We have a script that periodically downloads documents from different sources. I'm going to move this to celery, but by doing this I wanted to use pooling at the same time, but I was not sure how to do it.
My current thought is to do something like this with Requests:
import celery import requests s = requests.session() @celery.task(retry=2) def get_doc(url): doc = s.get(url)
But I am worried that the connections will remain vague.
I really only need connections to stay open while I process new documents.

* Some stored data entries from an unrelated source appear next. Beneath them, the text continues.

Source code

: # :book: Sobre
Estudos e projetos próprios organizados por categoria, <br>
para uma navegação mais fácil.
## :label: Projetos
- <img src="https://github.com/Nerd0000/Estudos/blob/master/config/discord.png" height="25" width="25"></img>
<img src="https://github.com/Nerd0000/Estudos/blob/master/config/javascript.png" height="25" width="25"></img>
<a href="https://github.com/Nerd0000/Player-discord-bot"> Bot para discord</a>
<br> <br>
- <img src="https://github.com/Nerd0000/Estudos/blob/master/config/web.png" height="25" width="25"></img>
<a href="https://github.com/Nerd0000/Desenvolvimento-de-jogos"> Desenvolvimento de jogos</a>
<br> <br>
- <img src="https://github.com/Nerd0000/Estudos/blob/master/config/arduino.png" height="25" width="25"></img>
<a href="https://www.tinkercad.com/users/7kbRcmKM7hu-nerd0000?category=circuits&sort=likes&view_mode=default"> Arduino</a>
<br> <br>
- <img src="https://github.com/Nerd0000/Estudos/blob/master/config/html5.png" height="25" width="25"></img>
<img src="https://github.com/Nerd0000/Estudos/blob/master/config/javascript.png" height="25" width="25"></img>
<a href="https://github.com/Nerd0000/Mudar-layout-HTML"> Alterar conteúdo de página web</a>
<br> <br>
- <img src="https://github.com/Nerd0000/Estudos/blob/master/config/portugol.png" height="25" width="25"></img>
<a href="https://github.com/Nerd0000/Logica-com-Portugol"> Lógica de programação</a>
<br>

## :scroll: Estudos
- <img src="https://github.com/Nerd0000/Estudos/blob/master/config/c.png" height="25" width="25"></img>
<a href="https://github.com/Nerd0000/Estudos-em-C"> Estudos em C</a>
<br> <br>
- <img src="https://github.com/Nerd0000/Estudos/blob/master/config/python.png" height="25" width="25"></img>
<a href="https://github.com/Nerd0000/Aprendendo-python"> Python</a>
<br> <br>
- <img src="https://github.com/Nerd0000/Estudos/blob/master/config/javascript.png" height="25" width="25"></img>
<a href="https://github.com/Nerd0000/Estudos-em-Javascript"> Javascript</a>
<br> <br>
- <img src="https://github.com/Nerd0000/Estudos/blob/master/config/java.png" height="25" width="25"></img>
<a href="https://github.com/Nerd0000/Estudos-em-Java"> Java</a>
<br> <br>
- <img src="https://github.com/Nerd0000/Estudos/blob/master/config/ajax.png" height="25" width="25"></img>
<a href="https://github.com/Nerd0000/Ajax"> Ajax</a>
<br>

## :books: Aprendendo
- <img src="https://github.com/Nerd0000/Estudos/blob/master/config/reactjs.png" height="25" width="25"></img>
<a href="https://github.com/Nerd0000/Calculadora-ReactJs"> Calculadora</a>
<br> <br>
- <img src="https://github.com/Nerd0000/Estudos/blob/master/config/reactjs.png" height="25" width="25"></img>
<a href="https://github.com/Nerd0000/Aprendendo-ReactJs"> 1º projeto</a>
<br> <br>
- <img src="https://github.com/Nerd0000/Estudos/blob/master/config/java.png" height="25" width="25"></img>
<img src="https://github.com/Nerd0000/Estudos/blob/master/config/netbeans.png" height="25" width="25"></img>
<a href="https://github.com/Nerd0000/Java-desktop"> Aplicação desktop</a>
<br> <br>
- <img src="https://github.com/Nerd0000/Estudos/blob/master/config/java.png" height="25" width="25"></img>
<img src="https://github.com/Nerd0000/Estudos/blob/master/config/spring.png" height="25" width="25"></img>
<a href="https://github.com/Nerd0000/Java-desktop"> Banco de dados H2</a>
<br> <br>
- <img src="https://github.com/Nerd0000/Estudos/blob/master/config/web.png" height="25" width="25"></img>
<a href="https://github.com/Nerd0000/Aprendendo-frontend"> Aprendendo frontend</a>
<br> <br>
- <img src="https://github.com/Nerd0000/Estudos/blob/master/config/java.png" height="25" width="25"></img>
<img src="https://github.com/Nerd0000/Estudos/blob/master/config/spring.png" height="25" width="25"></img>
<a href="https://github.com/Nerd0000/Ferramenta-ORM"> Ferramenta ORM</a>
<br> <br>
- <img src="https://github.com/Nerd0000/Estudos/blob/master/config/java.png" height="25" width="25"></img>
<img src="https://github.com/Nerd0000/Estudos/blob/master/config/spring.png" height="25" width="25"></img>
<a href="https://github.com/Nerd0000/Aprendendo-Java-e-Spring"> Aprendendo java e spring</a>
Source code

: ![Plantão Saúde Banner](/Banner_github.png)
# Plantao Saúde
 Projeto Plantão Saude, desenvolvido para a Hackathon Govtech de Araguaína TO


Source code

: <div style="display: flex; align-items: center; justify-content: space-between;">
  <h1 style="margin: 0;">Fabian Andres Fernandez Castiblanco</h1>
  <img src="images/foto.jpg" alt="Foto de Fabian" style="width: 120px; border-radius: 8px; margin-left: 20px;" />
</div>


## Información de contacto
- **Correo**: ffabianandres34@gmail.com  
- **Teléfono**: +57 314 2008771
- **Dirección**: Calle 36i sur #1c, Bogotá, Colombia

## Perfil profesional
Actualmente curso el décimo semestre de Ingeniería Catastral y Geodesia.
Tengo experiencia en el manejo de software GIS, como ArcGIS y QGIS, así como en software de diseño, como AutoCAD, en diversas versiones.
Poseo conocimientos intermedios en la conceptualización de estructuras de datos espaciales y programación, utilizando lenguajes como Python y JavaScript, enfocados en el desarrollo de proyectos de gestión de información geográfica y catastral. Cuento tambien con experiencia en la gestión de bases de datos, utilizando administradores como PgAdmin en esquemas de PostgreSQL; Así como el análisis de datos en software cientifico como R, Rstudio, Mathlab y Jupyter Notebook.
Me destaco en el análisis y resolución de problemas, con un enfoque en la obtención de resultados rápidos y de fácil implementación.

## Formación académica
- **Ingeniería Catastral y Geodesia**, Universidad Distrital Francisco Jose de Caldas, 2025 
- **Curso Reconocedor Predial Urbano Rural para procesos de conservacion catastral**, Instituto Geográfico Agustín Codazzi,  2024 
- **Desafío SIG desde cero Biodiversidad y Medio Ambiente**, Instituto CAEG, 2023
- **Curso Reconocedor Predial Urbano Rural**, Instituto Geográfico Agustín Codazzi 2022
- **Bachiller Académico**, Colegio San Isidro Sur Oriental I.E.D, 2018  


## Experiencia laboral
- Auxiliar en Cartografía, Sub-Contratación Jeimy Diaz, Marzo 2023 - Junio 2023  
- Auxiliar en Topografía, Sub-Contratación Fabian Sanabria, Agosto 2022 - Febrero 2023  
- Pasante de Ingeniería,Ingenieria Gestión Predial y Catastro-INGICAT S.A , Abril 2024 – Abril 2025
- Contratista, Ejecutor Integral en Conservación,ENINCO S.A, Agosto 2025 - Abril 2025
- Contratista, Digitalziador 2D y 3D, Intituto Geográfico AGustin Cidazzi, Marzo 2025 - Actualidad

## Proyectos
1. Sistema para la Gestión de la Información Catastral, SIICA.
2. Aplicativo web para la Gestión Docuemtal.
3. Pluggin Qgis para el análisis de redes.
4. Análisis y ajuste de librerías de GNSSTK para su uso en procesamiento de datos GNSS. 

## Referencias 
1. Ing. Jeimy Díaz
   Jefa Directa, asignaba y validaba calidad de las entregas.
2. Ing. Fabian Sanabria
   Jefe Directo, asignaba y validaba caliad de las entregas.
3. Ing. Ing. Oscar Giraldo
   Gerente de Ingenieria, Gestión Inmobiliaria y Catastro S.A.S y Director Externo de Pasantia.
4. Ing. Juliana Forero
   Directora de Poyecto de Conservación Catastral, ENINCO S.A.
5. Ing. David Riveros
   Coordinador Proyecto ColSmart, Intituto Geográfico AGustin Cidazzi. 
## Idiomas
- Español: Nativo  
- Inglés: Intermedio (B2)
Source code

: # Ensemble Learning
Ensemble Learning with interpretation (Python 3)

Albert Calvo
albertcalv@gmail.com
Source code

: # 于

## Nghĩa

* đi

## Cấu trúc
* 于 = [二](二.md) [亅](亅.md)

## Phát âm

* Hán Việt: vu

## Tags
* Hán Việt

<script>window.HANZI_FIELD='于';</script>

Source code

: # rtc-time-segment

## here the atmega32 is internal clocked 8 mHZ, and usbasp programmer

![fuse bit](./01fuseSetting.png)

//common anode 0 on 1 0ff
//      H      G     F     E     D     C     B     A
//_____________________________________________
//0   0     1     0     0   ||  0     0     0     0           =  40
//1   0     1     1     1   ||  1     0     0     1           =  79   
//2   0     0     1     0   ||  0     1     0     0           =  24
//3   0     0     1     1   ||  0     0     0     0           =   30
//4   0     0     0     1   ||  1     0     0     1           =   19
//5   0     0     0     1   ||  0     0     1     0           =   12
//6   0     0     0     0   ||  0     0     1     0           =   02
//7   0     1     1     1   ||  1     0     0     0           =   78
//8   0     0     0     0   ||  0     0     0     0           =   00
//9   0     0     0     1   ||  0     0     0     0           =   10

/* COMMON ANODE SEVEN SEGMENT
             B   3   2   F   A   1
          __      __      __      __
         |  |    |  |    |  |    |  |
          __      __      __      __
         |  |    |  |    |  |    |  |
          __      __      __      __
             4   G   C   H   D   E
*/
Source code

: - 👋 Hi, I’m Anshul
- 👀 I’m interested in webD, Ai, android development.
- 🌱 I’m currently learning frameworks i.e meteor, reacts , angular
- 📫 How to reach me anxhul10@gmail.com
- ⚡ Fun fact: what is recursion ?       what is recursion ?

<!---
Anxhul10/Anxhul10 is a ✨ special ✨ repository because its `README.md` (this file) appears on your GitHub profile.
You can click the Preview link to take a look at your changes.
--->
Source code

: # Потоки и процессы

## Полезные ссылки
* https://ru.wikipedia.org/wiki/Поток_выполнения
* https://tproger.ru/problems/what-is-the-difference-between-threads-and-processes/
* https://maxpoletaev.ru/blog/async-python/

So something like this is possible:
import celery import requests def get_all_docs() docs = Doc.objects.filter(some_filter=True) s = requests.session() for doc in docs: t=get_doc.delay(doc.url, s) @celery.task(retry=2) def get_doc(url): doc = s.get(url)
However, in this case, I am not sure that the connection sessions will be saved in different instances or if the requests will create new connections after the etching / spilling is completed.
Finally, I could try experimental support for task decorators in the class method, so something like this:
import celery import requests class GetDoc(object): def __init__(self): self.s = requests.session() @celery.task(retry=2) def get_doc(url): doc = self.s.get(url)
The latter looks like the best approach, and I'm going to test it; however, I was wondering if someone here had already done something similar to this, or if not, one of you reading this might be a better fit than one of the above methods.